* ASSIGNED TASK: The copy has to match the data exactly and leave out every picture.

* DATA SHOWN:
*** Block opens ***

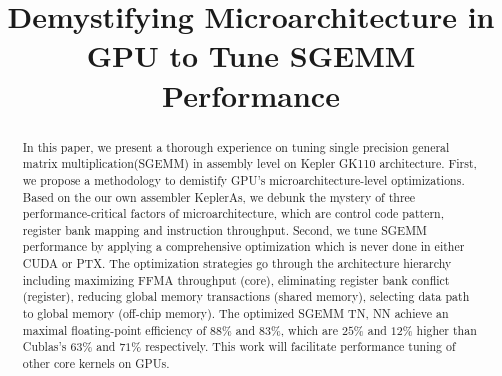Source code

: \documentclass{sig-alternate-05-2015}
\begin{document}






\title{Demystifying Microarchitecture in GPU to Tune SGEMM Performance}
\subtitle{}


\maketitle

\begin{abstract}
In this paper, we present a thorough experience on tuning single precision general matrix multiplication(SGEMM)
in assembly level on Kepler GK110 architecture. First, we propose a methodology to demistify GPU's
microarchitecture-level optimizations. Based on the our own assembler KeplerAs, we debunk the
mystery of three performance-critical factors of microarchitecture,
which are control code pattern, register bank mapping and instruction throughput. Second, we tune
SGEMM performance by applying a comprehensive optimization which is never done in either CUDA or
PTX. The optimization strategies go through the architecture hierarchy including maximizing FFMA
throughput (core), eliminating register bank conflict (register), reducing global memory
transactions (shared memory), selecting data path to global memory (off-chip memory).
The optimized SGEMM TN, NN achieve an maximal floating-point efficiency of $88\%$ and $83\%$, which are $25\%$ and
$12\%$ higher than Cublas's $63\%$ and $71\%$ respectively.
This work will facilitate performance tuning of other core kernels on GPUs.
\end{abstract}


\end{document}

*** Block closes ***

* EXERCISE RESPONSE:
Source code

: \documentclass{sig-alternate-05-2015}
\begin{document}






\title{Demystifying Microarchitecture in GPU to Tune SGEMM Performance}
\subtitle{}


\maketitle

\begin{abstract}
In this paper, we present a thorough experience on tuning single precision general matrix multiplication(SGEMM)
in assembly level on Kepler GK110 architecture. First, we propose a methodology to demistify GPU's
microarchitecture-level optimizations. Based on the our own assembler KeplerAs, we debunk the
mystery of three performance-critical factors of microarchitecture,
which are control code pattern, register bank mapping and instruction throughput. Second, we tune
SGEMM performance by applying a comprehensive optimization which is never done in either CUDA or
PTX. The optimization strategies go through the architecture hierarchy including maximizing FFMA
throughput (core), eliminating register bank conflict (register), reducing global memory
transactions (shared memory), selecting data path to global memory (off-chip memory).
The optimized SGEMM TN, NN achieve an maximal floating-point efficiency of $88\%$ and $83\%$, which are $25\%$ and
$12\%$ higher than Cublas's $63\%$ and $71\%$ respectively.
This work will facilitate performance tuning of other core kernels on GPUs.
\end{abstract}


\end{document}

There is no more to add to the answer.